■ Task directions: Repeat, word for word, each of the records shown below, without their pictures.

■ Data shown:
::::

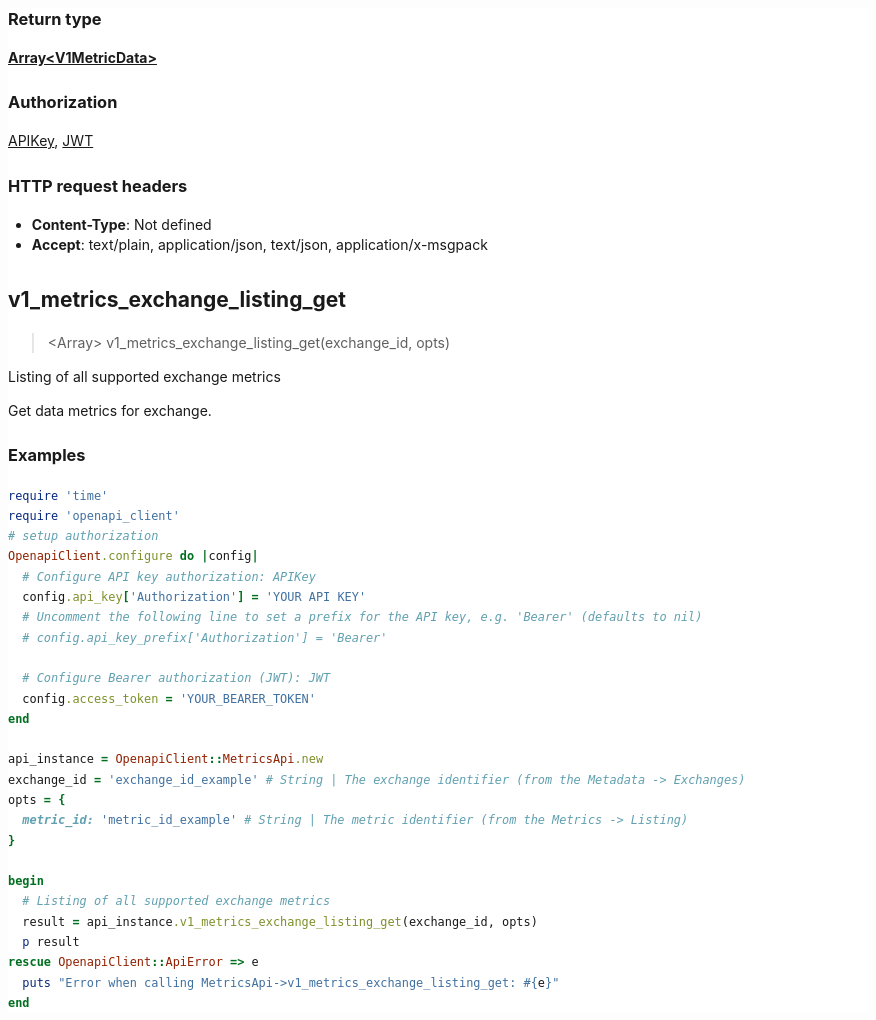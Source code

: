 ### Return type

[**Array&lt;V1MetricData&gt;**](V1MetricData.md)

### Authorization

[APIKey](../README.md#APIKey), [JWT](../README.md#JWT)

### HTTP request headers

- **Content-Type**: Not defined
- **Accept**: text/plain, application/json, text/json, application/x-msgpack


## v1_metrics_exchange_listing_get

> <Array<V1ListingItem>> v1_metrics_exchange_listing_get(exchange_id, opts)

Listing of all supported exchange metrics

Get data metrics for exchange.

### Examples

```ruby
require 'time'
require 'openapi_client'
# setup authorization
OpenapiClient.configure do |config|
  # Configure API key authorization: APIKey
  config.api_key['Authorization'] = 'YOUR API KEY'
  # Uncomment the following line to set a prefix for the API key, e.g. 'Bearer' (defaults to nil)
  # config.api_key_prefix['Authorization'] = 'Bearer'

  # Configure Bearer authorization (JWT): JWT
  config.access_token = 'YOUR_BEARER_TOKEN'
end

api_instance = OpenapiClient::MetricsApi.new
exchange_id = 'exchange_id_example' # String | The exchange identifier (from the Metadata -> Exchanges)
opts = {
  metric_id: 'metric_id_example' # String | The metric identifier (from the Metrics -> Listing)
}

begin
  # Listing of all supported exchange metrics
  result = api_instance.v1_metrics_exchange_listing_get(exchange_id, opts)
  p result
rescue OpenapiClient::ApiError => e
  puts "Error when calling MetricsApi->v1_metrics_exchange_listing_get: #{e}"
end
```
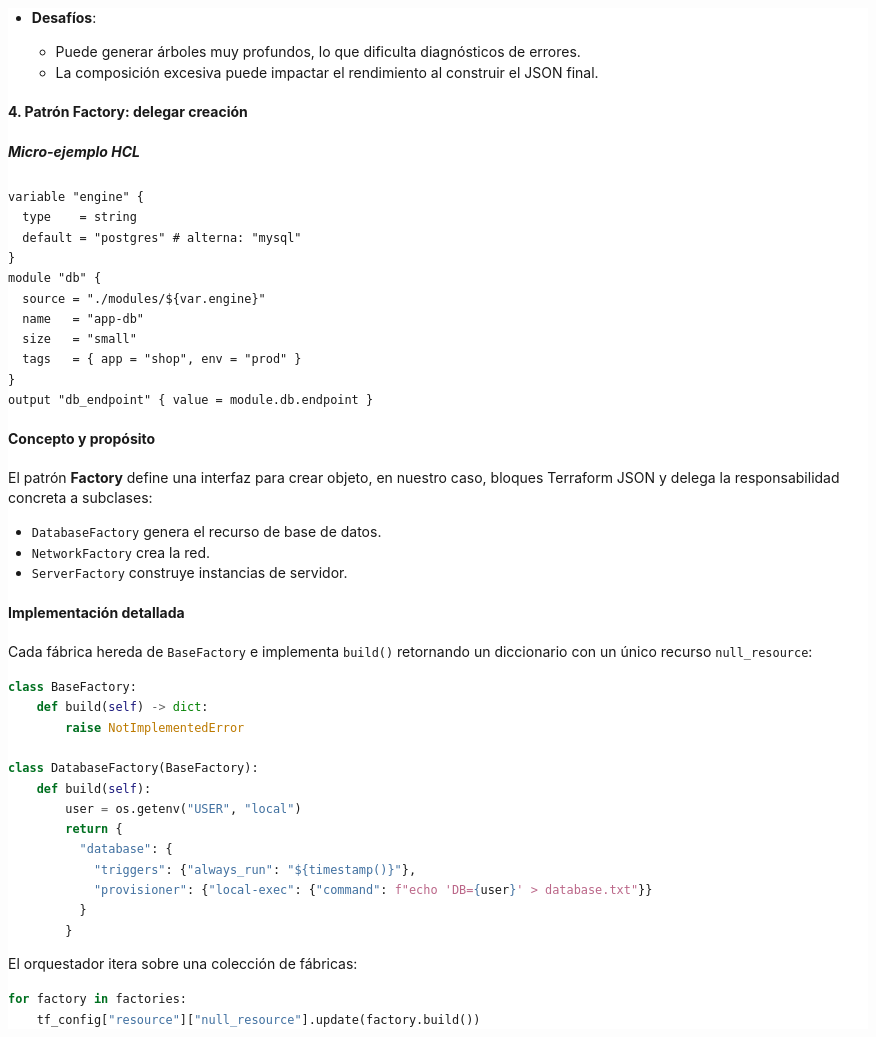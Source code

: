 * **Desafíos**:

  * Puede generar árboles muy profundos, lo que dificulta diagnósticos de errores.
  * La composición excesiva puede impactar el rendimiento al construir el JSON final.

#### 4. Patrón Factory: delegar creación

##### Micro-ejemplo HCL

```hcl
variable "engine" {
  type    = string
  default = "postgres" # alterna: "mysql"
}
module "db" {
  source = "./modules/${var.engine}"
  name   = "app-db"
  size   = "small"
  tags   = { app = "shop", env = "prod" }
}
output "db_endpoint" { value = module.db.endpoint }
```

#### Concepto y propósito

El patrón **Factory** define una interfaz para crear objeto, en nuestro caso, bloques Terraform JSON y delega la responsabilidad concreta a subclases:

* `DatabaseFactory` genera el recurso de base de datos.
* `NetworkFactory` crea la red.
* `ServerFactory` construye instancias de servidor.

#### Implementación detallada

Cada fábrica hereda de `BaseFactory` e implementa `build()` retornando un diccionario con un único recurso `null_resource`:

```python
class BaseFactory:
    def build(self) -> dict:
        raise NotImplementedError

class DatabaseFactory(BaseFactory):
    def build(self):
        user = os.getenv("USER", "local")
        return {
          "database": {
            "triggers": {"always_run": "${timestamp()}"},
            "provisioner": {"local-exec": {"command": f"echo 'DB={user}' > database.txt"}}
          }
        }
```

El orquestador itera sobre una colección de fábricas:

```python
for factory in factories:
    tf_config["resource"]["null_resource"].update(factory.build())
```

::::

■ Exercise response:
Source code

: ### Return type

[**Array&lt;V1MetricData&gt;**](V1MetricData.md)

### Authorization

[APIKey](../README.md#APIKey), [JWT](../README.md#JWT)

### HTTP request headers

- **Content-Type**: Not defined
- **Accept**: text/plain, application/json, text/json, application/x-msgpack


## v1_metrics_exchange_listing_get

> <Array<V1ListingItem>> v1_metrics_exchange_listing_get(exchange_id, opts)

Listing of all supported exchange metrics

Get data metrics for exchange.

### Examples

```ruby
require 'time'
require 'openapi_client'
# setup authorization
OpenapiClient.configure do |config|
  # Configure API key authorization: APIKey
  config.api_key['Authorization'] = 'YOUR API KEY'
  # Uncomment the following line to set a prefix for the API key, e.g. 'Bearer' (defaults to nil)
  # config.api_key_prefix['Authorization'] = 'Bearer'

  # Configure Bearer authorization (JWT): JWT
  config.access_token = 'YOUR_BEARER_TOKEN'
end

api_instance = OpenapiClient::MetricsApi.new
exchange_id = 'exchange_id_example' # String | The exchange identifier (from the Metadata -> Exchanges)
opts = {
  metric_id: 'metric_id_example' # String | The metric identifier (from the Metrics -> Listing)
}

begin
  # Listing of all supported exchange metrics
  result = api_instance.v1_metrics_exchange_listing_get(exchange_id, opts)
  p result
rescue OpenapiClient::ApiError => e
  puts "Error when calling MetricsApi->v1_metrics_exchange_listing_get: #{e}"
end
```
Source code

: * **Desafíos**:

  * Puede generar árboles muy profundos, lo que dificulta diagnósticos de errores.
  * La composición excesiva puede impactar el rendimiento al construir el JSON final.

#### 4. Patrón Factory: delegar creación

##### Micro-ejemplo HCL

```hcl
variable "engine" {
  type    = string
  default = "postgres" # alterna: "mysql"
}
module "db" {
  source = "./modules/${var.engine}"
  name   = "app-db"
  size   = "small"
  tags   = { app = "shop", env = "prod" }
}
output "db_endpoint" { value = module.db.endpoint }
```

#### Concepto y propósito

El patrón **Factory** define una interfaz para crear objeto, en nuestro caso, bloques Terraform JSON y delega la responsabilidad concreta a subclases:

* `DatabaseFactory` genera el recurso de base de datos.
* `NetworkFactory` crea la red.
* `ServerFactory` construye instancias de servidor.

#### Implementación detallada

Cada fábrica hereda de `BaseFactory` e implementa `build()` retornando un diccionario con un único recurso `null_resource`:

```python
class BaseFactory:
    def build(self) -> dict:
        raise NotImplementedError

class DatabaseFactory(BaseFactory):
    def build(self):
        user = os.getenv("USER", "local")
        return {
          "database": {
            "triggers": {"always_run": "${timestamp()}"},
            "provisioner": {"local-exec": {"command": f"echo 'DB={user}' > database.txt"}}
          }
        }
```

El orquestador itera sobre una colección de fábricas:

```python
for factory in factories:
    tf_config["resource"]["null_resource"].update(factory.build())
```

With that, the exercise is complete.